GOAL OF THE EXERCISE —
Every line with the word "統方音遊戯" in it should be extracted from the data that follows.

SOURCE DATA —
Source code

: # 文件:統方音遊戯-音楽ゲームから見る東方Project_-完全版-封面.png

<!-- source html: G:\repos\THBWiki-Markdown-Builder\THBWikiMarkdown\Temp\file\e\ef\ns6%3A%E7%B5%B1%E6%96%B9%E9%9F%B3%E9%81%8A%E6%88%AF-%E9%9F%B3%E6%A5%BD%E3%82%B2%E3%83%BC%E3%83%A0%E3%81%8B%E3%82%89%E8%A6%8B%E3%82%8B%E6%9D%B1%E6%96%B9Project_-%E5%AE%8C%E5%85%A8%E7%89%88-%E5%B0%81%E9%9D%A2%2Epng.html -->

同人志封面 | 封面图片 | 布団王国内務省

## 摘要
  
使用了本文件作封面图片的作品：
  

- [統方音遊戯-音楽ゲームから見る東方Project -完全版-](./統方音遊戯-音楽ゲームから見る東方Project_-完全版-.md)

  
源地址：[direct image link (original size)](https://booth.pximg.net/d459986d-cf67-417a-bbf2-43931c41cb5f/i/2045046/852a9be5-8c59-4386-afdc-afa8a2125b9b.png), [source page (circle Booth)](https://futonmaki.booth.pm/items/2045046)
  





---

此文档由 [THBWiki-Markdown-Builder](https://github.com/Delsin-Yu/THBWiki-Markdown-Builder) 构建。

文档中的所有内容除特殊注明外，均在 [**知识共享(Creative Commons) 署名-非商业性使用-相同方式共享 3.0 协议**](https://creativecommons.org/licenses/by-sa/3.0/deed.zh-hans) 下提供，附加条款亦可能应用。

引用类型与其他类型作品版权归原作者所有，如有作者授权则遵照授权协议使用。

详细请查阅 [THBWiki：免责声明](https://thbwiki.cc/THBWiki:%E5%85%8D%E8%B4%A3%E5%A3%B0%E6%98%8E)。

SOLUTION —
: # 文件:統方音遊戯-音楽ゲームから見る東方Project_-完全版-封面.png
- [統方音遊戯-音楽ゲームから見る東方Project -完全版-](./統方音遊戯-音楽ゲームから見る東方Project_-完全版-.md)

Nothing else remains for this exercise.